CVE-2023-40891

Name of the Vulnerable Software and Affected Versions Tenda AC8 version US AC8V4.0si V16.03.34.06 cn Zyxel CPE (affected versions not specified)

Description A stack overflow issue was discovered in Tenda AC8 via the firewallEn parameter at the "/goform/SetFirewallCfg" API endpoint. For Zyxel CPE devices, a critical vulnerability allows remote attackers to execute arbitrary commands with "supervisor" or "zyuser" privileges by sending specially crafted network requests via the telnet protocol. Over 1500 vulnerable Zyxel CPE routers have been detected, primarily in the Philippines, Turkey, the UK, and France. Although less common in Russia, these devices can still be found among small organizations, telecom operators, and private users.

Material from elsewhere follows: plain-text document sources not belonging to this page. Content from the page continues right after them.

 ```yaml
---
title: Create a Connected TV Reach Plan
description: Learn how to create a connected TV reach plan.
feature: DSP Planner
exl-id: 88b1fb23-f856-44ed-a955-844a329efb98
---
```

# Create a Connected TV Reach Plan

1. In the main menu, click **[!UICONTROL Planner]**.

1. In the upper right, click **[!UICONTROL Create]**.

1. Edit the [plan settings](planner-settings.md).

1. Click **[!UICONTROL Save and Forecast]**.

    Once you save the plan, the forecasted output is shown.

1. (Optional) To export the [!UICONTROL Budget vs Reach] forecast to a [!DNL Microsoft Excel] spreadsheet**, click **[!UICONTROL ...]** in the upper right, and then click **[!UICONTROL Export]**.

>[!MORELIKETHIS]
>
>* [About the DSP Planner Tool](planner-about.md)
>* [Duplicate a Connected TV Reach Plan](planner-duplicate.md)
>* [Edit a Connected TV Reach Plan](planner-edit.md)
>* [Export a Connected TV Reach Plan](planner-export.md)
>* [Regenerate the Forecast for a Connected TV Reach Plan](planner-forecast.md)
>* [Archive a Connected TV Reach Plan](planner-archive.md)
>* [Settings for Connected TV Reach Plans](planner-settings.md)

Recommendations For Tenda AC8 version US AC8V4.0si V16.03.34.06 cn, consider disabling access to the "/goform/SetFirewallCfg" API endpoint until a patch is available. For Zyxel CPE devices, use firewalls to limit remote access, create a "whitelist" of IP addresses for access, and apply secure communications for remote access. At the moment, there is no information about a newer version that contains a fix for this vulnerability in Zyxel CPE devices.